In the beginning, it was a night class and a few hours Saturday morning. After a few classes, I turned a spare bedroom into a pottery studio and got a kiln. I was single then and enjoyed spending twenty hours a week on pottery. The quiet time felt rejuvenating and I wanted to perfect my skills. It took patience and persistance. I started to sell my pottery to keep up with the cost of the hobby and started to get pretty good at it. Experimenting was interesting and fun.
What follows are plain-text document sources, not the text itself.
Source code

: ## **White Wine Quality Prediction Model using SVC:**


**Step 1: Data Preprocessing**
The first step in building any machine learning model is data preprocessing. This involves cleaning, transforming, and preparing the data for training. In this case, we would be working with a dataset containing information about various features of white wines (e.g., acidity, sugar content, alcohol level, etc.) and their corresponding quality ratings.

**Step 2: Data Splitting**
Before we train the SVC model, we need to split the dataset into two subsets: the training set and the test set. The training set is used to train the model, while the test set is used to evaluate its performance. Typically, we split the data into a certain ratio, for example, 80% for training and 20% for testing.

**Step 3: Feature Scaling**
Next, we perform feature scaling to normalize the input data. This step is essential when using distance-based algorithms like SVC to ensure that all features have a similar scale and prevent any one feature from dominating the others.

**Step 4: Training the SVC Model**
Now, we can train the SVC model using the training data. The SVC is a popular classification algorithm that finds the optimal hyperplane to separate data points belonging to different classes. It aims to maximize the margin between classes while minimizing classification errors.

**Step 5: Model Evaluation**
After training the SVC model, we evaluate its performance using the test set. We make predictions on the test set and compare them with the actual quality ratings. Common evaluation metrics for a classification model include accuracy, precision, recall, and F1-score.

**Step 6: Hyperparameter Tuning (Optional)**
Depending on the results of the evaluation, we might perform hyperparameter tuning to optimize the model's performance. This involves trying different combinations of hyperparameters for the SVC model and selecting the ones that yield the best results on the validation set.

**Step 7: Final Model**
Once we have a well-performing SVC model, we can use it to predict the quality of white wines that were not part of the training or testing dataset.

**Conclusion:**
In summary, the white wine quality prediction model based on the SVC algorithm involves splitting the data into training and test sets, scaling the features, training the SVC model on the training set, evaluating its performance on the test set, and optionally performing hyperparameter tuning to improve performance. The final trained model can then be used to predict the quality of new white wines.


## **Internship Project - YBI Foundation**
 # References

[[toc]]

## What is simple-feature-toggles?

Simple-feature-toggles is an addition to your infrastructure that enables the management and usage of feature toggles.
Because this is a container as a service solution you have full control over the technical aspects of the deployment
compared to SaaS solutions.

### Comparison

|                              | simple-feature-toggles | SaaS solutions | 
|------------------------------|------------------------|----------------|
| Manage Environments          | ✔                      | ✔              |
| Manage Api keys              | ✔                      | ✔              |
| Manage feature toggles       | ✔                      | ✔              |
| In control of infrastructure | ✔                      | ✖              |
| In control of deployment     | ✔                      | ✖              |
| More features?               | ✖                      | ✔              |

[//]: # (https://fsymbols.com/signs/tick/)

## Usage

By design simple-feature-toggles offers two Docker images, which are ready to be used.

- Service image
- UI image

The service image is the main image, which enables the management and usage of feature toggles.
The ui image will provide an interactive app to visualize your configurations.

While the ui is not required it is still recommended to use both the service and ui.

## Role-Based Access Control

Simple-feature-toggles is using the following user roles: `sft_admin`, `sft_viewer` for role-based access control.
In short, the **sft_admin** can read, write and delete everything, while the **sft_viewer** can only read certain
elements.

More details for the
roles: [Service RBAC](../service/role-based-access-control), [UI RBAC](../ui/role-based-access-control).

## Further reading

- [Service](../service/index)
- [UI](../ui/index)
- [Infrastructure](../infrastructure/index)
Opening the kiln after firing was always like Christmas morning.
 
A fixer.
Years ago, when I was younger, I bought a fixer-upper for my first home. A tight budget was important, so DIY was my way. Of course, I had help from others and I am thankful, but learning new skills was fun and I enjoyed figuring it out. I actually would have been ok with less help. I was never looking for someone to do it for me, but rather, teach me, if anything. Doing things myself gave me great satisfaction, and I had so much energy back then.
 
Passionate about my health.
I used to be athletic. Drinking green juice each morning tasted good. Hiking 12-20 miles a week was my favorite way to be active. A quick run or getting to a gym once or twice a week was easy. I enjoyed grocery shopping for organic whole food and trying new recipes. I preferred making my own meals and rarely ate out.
 
A reader.
The stack of books at my nightstand gave me options to decompress before bed. Most were non-fiction and related to a project, skill, or hobby. From time to time, I also liked reading spiritual and personal growth books. I enjoyed exploring the philosophical views of different authors and examining how or if that point of view worked in my life or the lives of others around me. Could I be a better person? What are more ways I can focus on positivity?
 
A thinker.
I had one master notebook with a list. As thoughts popped in my head, I would jot them down—groceries to pick up, creative ideas to explore, revising my budget so I was doing a good job on savings and retirement. My list was long but always felt manageable.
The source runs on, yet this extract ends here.